In the early 1920s, the prevailing view about the composition of stars was that they were essentially composed of the same elements existing on Earth, just many times hotter. One of the more prominent supporters of this view at the time was Princeton astronomy Professor Henry Norris Russell. Russell would later write a paper rejecting his earlier views on the topic, supporting the now-accepted conclusion that stars were primarily made of hydrogen. 

Payne-Gaposchkin, while working at the influential Harvard College Observatory, wrote a 1925 doctoral dissertation on the composition of stellar atmospheres. During the course of this work, some of her data challenged the prevailing view about the composition of stars, suggesting they contained orders of magnitude more hydrogen (and to a lesser extent helium) than any other elements. Russell, who served as one of her outside thesis mentors, suggested that her result stemmed from a problem with the physical theory she had employed and could not actually indicate the massive level of hydrogen and helium in stars her data implied. As described by Smithsonian Space Historian David Devorkin:

We know that her initial findings showed that hydrogen and helium were orders of magnitude more abundant in stellar atmospheres than the rest of the elements she examined. When Russell found this conclusion in her draft, he figured that something was amiss with the theory.
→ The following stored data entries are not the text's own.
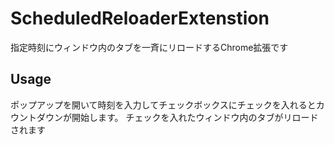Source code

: # ScheduledReloaderExtenstion
指定時刻にウィンドウ内のタブを一斉にリロードするChrome拡張です

## Usage
ポップアップを開いて時刻を入力してチェックボックスにチェックを入れるとカウントダウンが開始します。
チェックを入れたウィンドウ内のタブがリロードされます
In fact, Russell’s own graduate student, Donald Menzel, had already found similar evidence of anomalously high levels of hydrogen in stars. Russell had rejected those findings as well, but described Payne-Gaposchkin’s work as displaying a “very much more serious discrepancy.” The result of this criticism, as described in a review of her autobiography in Science magazine, was that she significantly downplayed immensely important results:

The emerging view of the atom and the uncertain chemical origins of Earth, Sun, and stars were united in one thesis, in which Payne-Gaposchkin brilliantly demonstrated that all stars had nearly constant compositions. In addition, she found that stellar atmospheres showed enormously larger amounts of hydrogen and helium compared with abundances found in meteorites. Her superiors held a conservative view, however, and she wrote in her thesis that “the enormous abundance derived … is almost certainly not real,” thus bowing to authority and doubting her own remarkable results.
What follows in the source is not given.